Illegal trade in HFCs in the EU thus rose by 16% compared to the year before, according to the EIA report ‘Doors Wide Open: Europe’s flourishing illegal trade in hydrofluorocarbons (HFCs)’.
As supplies shrink and prices rise under the HFC quotas put in place by the EU F-Gas Regulation, “illegal trade has flourished to meet demand,” according to the EIA. 2018 was marked by, “a deluge of illegal HFC use and trade throughout the EU,” the report says.
Most non-quota HFCs enter the EU directly from China or via Russia, Ukraine, Turkey and Albania, the EIA asserts.
“Cutting HFC use is one of the most effective tools to help prevent runaway climate change – but its impact could be significantly undermined by illegal trade,” Perry warned.
To combat illegal trade, the EIA report calls on the EU and its member states to:
- Implement a fully functional licensing system that allows customs officials to determine the legality of HFC shipments;
- Improve reporting and monitoring of HFC trade with exporting countries;
- Revise a ban on non-refillable cylinders to prohibit the use of all disposable cylinders;
- Improve transparency of the quota system by publishing names of new entrants and quota values, and;
- Set up a system to compare reported data under the F-Gas Regulation with customs data and look into discrepancies.
The EU’s doors are wide open to large-scale illegal HFC trade, driven by quick profits and low risk of punitive measures and the absence of a system allowing customs officials to determine if an HFC import is actually legal or not.”Clare Perry, EIA
EU door ‘wide open’ to illegal trade
In late 2018, the EIA conducted two surveys: one to gauge EU countries’ efforts to comply with the F-Gas Regulation and another to get information on illegal trade directly from key industry stakeholders.
More than 80% of the companies surveyed were aware of or suspected illegal HFC trade and 72% had seen or been offered refrigerants in illegal disposable cylinders, the EIA found.
Clare Perry, climate campaigns leader at the EIA, said the report shows that, “the EU’s doors are wide open to large-scale illegal HFC trade, driven by quick profits and low risk of punitive measures and the absence of a system allowing customs officials to determine if an HFC import is actually legal or not”.
“A functioning licensing system is urgently needed,” said Perry, calling on EU countries to “significantly and demonstrably strengthen enforcement”.

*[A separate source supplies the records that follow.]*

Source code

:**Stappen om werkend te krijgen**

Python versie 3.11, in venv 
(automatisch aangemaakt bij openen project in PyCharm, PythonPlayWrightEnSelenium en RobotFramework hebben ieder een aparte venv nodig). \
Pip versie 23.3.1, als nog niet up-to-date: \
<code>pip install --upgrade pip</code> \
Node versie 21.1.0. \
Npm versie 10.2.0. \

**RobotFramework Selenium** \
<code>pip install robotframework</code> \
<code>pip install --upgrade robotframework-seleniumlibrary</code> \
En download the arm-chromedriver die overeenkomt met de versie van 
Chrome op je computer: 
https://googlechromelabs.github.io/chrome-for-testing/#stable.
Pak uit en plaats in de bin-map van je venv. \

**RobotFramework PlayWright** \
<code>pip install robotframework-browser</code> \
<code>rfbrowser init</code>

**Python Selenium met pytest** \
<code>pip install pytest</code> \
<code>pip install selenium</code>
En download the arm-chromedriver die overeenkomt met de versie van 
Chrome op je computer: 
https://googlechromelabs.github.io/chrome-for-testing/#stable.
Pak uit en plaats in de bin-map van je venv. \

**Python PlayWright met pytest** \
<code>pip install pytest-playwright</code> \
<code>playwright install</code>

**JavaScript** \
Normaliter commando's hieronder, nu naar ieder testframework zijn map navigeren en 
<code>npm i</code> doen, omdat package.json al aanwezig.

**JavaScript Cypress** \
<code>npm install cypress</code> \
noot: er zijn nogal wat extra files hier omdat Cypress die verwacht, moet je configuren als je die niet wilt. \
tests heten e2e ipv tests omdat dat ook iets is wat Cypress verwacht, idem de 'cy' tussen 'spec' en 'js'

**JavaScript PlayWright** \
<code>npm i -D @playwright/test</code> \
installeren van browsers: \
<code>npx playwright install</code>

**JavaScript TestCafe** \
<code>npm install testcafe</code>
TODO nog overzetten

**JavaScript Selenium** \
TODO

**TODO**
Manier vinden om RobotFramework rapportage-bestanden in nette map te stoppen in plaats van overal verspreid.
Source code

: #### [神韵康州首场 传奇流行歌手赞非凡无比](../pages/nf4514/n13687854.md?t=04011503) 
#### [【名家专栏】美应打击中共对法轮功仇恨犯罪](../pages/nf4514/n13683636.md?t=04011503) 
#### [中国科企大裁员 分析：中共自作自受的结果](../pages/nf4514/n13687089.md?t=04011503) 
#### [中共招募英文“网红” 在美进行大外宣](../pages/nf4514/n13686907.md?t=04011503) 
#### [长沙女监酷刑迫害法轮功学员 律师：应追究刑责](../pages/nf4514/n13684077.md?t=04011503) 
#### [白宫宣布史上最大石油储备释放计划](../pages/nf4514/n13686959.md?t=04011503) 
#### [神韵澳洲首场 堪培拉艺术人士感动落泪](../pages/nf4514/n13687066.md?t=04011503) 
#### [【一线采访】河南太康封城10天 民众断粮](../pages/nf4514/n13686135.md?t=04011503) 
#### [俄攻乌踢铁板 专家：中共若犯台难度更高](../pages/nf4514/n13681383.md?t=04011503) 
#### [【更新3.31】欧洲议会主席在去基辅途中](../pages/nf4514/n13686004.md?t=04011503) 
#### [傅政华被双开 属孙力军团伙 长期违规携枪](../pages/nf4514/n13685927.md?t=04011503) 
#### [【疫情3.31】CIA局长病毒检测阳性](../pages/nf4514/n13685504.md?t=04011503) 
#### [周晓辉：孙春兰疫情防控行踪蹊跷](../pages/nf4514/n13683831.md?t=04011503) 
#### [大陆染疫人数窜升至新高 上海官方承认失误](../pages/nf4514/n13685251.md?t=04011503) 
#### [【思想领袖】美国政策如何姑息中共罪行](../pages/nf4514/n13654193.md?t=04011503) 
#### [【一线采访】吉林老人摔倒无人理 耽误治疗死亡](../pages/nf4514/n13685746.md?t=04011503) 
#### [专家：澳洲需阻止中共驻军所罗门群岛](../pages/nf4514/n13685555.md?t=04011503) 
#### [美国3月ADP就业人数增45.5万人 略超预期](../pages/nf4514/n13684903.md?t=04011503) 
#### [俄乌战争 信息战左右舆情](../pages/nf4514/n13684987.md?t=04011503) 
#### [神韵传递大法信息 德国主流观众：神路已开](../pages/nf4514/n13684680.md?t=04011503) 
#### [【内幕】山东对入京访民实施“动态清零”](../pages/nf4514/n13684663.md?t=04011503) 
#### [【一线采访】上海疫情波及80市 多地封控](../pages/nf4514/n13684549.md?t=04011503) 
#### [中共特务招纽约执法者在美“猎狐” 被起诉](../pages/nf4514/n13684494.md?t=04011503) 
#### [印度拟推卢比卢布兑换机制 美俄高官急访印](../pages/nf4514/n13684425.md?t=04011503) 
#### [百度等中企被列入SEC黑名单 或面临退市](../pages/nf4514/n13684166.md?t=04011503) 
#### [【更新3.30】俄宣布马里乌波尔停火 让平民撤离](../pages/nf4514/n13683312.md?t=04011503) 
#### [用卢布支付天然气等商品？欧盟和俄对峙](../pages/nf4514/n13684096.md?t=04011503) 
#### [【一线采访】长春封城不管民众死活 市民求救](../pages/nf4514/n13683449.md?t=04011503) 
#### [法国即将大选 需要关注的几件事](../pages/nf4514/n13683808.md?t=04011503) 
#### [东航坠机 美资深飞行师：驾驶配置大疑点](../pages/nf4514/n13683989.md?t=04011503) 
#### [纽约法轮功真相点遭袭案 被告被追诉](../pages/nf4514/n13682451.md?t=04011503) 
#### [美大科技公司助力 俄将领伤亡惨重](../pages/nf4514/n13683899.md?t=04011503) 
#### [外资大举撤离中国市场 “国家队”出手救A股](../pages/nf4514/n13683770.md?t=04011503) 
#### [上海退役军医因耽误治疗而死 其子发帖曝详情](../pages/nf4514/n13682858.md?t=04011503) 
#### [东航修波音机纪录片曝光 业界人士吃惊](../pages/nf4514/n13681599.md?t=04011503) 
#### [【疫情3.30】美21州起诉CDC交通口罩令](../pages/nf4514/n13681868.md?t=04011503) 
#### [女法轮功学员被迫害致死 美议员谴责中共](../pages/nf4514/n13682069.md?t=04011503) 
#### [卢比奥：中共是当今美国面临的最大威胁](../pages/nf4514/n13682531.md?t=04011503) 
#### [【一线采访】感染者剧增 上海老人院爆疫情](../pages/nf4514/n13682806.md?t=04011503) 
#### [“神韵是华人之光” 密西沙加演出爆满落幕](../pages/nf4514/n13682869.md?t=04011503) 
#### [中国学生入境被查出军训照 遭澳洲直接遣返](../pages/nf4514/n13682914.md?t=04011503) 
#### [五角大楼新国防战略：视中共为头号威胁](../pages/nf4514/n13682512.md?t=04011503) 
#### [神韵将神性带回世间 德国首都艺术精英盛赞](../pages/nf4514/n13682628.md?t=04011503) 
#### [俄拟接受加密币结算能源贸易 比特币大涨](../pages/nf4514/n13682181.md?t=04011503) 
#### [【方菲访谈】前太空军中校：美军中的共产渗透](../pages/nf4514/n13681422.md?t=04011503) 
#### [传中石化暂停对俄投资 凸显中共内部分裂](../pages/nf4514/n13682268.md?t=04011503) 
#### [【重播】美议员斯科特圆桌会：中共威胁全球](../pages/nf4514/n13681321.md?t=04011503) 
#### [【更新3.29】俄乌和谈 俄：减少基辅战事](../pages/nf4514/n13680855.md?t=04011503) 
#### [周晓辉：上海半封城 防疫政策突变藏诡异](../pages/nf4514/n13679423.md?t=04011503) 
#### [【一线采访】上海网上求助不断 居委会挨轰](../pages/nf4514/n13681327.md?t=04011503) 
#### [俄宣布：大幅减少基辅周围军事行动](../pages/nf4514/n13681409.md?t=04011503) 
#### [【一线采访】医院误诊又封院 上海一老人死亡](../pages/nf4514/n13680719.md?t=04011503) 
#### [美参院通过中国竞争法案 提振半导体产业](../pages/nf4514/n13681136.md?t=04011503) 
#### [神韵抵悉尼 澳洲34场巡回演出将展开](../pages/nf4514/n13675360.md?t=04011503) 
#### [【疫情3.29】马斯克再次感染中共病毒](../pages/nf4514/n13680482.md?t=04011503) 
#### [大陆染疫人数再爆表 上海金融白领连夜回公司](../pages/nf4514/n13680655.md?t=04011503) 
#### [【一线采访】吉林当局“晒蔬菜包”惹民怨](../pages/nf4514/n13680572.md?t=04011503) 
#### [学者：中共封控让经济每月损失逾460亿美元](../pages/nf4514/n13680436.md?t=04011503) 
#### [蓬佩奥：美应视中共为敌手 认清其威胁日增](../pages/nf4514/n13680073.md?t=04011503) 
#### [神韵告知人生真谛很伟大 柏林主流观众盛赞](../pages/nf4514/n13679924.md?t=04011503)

Detailed analysis of 2018 customs data suggested that 16.3 million tonnes of CO2-equivalent bulk HFCs were illegally placed on the market, equivalent to more than 16% of the quota. A large number of EU countries recorded significantly increased HFC imports in 2018, despite that year’s major HFC supply cut of 37%.
Sophie Geoghegan, EIA climate campaigner, said: “There are multiple and large discrepancies between reported and customs data. The 2018 customs data suggests HFC use exceeded the quota by more than 16% – that’s greenhouse gases equivalent to the annual CO2 emissions from more than four coal-fired power plants.”
“We call on the European Commission and member states to examine this as a matter of urgency,” Geoghegan said.